The Washington Post

'Sands' set stage for spy novel genre


A Record of Secret Service

By Erskine Childers

Penguin Classics. 299 pp. Paperback, $15

Like the novel of sensation, the spy novel came in with a glorious bang. Just as Wilkie Collins's "The Woman in White" (1860) is not only the progenitor of all mystery novels but still one of the best ever written, so Erskine Childers's "The Riddle of the Sands" (1903) is a pioneering spy novel - and still near the top of the heap.

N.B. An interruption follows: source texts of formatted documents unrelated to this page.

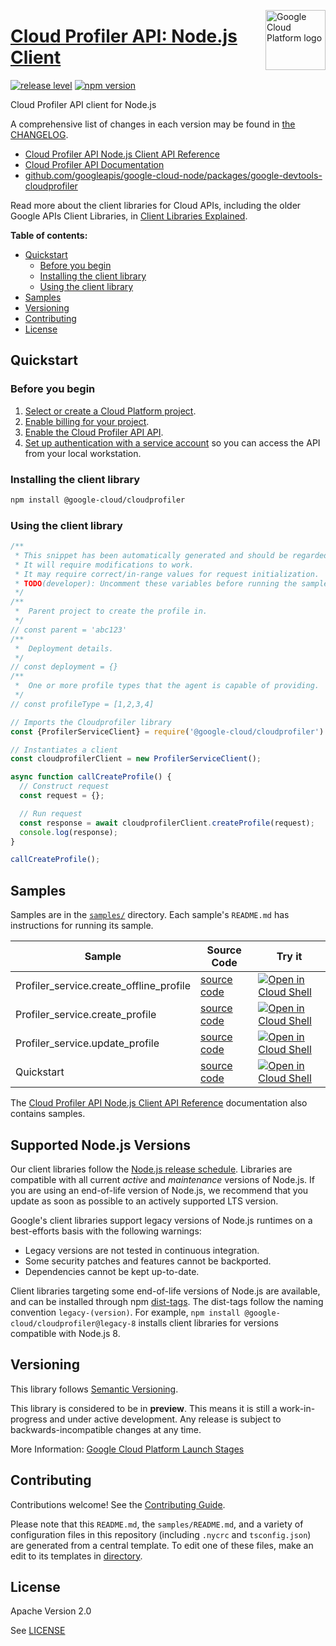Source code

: [//]: # "This README.md file is auto-generated, all changes to this file will be lost."
[//]: # "To regenerate it, use `python -m synthtool`."
<img src="https://avatars2.githubusercontent.com/u/2810941?v=3&s=96" alt="Google Cloud Platform logo" title="Google Cloud Platform" align="right" height="96" width="96"/>

# [Cloud Profiler API: Node.js Client](https://github.com/googleapis/google-cloud-node/tree/main/packages/google-devtools-cloudprofiler)

[![release level](https://img.shields.io/badge/release%20level-preview-yellow.svg?style=flat)](https://cloud.google.com/terms/launch-stages)
[![npm version](https://img.shields.io/npm/v/@google-cloud/cloudprofiler.svg)](https://www.npmjs.org/package/@google-cloud/cloudprofiler)




Cloud Profiler API client for Node.js


A comprehensive list of changes in each version may be found in
[the CHANGELOG](https://github.com/googleapis/google-cloud-node/tree/main/packages/google-devtools-cloudprofiler/CHANGELOG.md).

* [Cloud Profiler API Node.js Client API Reference][client-docs]
* [Cloud Profiler API Documentation][product-docs]
* [github.com/googleapis/google-cloud-node/packages/google-devtools-cloudprofiler](https://github.com/googleapis/google-cloud-node/tree/main/packages/google-devtools-cloudprofiler)

Read more about the client libraries for Cloud APIs, including the older
Google APIs Client Libraries, in [Client Libraries Explained][explained].

[explained]: https://cloud.google.com/apis/docs/client-libraries-explained

**Table of contents:**


* [Quickstart](#quickstart)
  * [Before you begin](#before-you-begin)
  * [Installing the client library](#installing-the-client-library)
  * [Using the client library](#using-the-client-library)
* [Samples](#samples)
* [Versioning](#versioning)
* [Contributing](#contributing)
* [License](#license)

## Quickstart

### Before you begin

1.  [Select or create a Cloud Platform project][projects].
1.  [Enable billing for your project][billing].
1.  [Enable the Cloud Profiler API API][enable_api].
1.  [Set up authentication with a service account][auth] so you can access the
    API from your local workstation.

### Installing the client library

```bash
npm install @google-cloud/cloudprofiler
```


### Using the client library

```javascript
/**
 * This snippet has been automatically generated and should be regarded as a code template only.
 * It will require modifications to work.
 * It may require correct/in-range values for request initialization.
 * TODO(developer): Uncomment these variables before running the sample.
 */
/**
 *  Parent project to create the profile in.
 */
// const parent = 'abc123'
/**
 *  Deployment details.
 */
// const deployment = {}
/**
 *  One or more profile types that the agent is capable of providing.
 */
// const profileType = [1,2,3,4]

// Imports the Cloudprofiler library
const {ProfilerServiceClient} = require('@google-cloud/cloudprofiler').v2;

// Instantiates a client
const cloudprofilerClient = new ProfilerServiceClient();

async function callCreateProfile() {
  // Construct request
  const request = {};

  // Run request
  const response = await cloudprofilerClient.createProfile(request);
  console.log(response);
}

callCreateProfile();

```



## Samples

Samples are in the [`samples/`](https://github.com/googleapis/google-cloud-node/tree/main/packages/google-devtools-cloudprofiler/samples) directory. Each sample's `README.md` has instructions for running its sample.

| Sample                      | Source Code                       | Try it |
| --------------------------- | --------------------------------- | ------ |
| Profiler_service.create_offline_profile | [source code](https://github.com/googleapis/google-cloud-node/blob/main/packages/google-devtools-cloudprofiler/samples/generated/v2/profiler_service.create_offline_profile.js) | [![Open in Cloud Shell][shell_img]](https://console.cloud.google.com/cloudshell/open?git_repo=https://github.com/googleapis/google-cloud-node&page=editor&open_in_editor=packages/google-devtools-cloudprofiler/samples/generated/v2/profiler_service.create_offline_profile.js,packages/google-devtools-cloudprofiler/samples/README.md) |
| Profiler_service.create_profile | [source code](https://github.com/googleapis/google-cloud-node/blob/main/packages/google-devtools-cloudprofiler/samples/generated/v2/profiler_service.create_profile.js) | [![Open in Cloud Shell][shell_img]](https://console.cloud.google.com/cloudshell/open?git_repo=https://github.com/googleapis/google-cloud-node&page=editor&open_in_editor=packages/google-devtools-cloudprofiler/samples/generated/v2/profiler_service.create_profile.js,packages/google-devtools-cloudprofiler/samples/README.md) |
| Profiler_service.update_profile | [source code](https://github.com/googleapis/google-cloud-node/blob/main/packages/google-devtools-cloudprofiler/samples/generated/v2/profiler_service.update_profile.js) | [![Open in Cloud Shell][shell_img]](https://console.cloud.google.com/cloudshell/open?git_repo=https://github.com/googleapis/google-cloud-node&page=editor&open_in_editor=packages/google-devtools-cloudprofiler/samples/generated/v2/profiler_service.update_profile.js,packages/google-devtools-cloudprofiler/samples/README.md) |
| Quickstart | [source code](https://github.com/googleapis/google-cloud-node/blob/main/packages/google-devtools-cloudprofiler/samples/quickstart.js) | [![Open in Cloud Shell][shell_img]](https://console.cloud.google.com/cloudshell/open?git_repo=https://github.com/googleapis/google-cloud-node&page=editor&open_in_editor=packages/google-devtools-cloudprofiler/samples/quickstart.js,packages/google-devtools-cloudprofiler/samples/README.md) |



The [Cloud Profiler API Node.js Client API Reference][client-docs] documentation
also contains samples.

## Supported Node.js Versions

Our client libraries follow the [Node.js release schedule](https://github.com/nodejs/release#release-schedule).
Libraries are compatible with all current _active_ and _maintenance_ versions of
Node.js.
If you are using an end-of-life version of Node.js, we recommend that you update
as soon as possible to an actively supported LTS version.

Google's client libraries support legacy versions of Node.js runtimes on a
best-efforts basis with the following warnings:

* Legacy versions are not tested in continuous integration.
* Some security patches and features cannot be backported.
* Dependencies cannot be kept up-to-date.

Client libraries targeting some end-of-life versions of Node.js are available, and
can be installed through npm [dist-tags](https://docs.npmjs.com/cli/dist-tag).
The dist-tags follow the naming convention `legacy-(version)`.
For example, `npm install @google-cloud/cloudprofiler@legacy-8` installs client libraries
for versions compatible with Node.js 8.

## Versioning

This library follows [Semantic Versioning](http://semver.org/).







This library is considered to be in **preview**. This means it is still a
work-in-progress and under active development. Any release is subject to
backwards-incompatible changes at any time.


More Information: [Google Cloud Platform Launch Stages][launch_stages]

[launch_stages]: https://cloud.google.com/terms/launch-stages

## Contributing

Contributions welcome! See the [Contributing Guide](https://github.com/googleapis/google-cloud-node/blob/main/CONTRIBUTING.md).

Please note that this `README.md`, the `samples/README.md`,
and a variety of configuration files in this repository (including `.nycrc` and `tsconfig.json`)
are generated from a central template. To edit one of these files, make an edit
to its templates in
[directory](https://github.com/googleapis/synthtool).

## License

Apache Version 2.0

See [LICENSE](https://github.com/googleapis/google-cloud-node/blob/main/LICENSE)

[client-docs]: https://cloud.google.com/nodejs/docs/reference/cloudprofiler/latest
[product-docs]: cloud.google.com/profiler/
[shell_img]: https://gstatic.com/cloudssh/images/open-btn.png
[projects]: https://console.cloud.google.com/project
[billing]: https://support.google.com/cloud/answer/6293499#enable-billing
[enable_api]: https://console.cloud.google.com/flows/enableapi?apiid=cloudprofiler.googleapis.com
[auth]: https://cloud.google.com/docs/authentication/getting-started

Childers's story of Britons trying to foil German spies takes place partly on the Baltic Sea, with which he was familiar as a yachtsman. His day job was clerking for the House of Commons, but at night he toiled away at this novel, adding a romantic subplot at the suggestion of his sister Dulcibella, whose mellifluous first name he gave to the yacht in his book. Among other virtues, Childers was superb at depicting action, as in this scene in which the narrator, Carruthers, senses that he is not alone on deck: "I started up involuntarily, bumped against the table, and set the stove jingling. A long step and a grab at the ladder, but just too late! I grasped something damp and greasy, there was tugging and hard breathing, and I was left clasping a big sea-boot, whose owner I heard jump on to the sand and run."

The facts of Childers's life add a frisson to reading his pathbreaking book. Though born in London, he grew up in Ireland, and his agitation for Irish independence led to his execution for treason in 1922.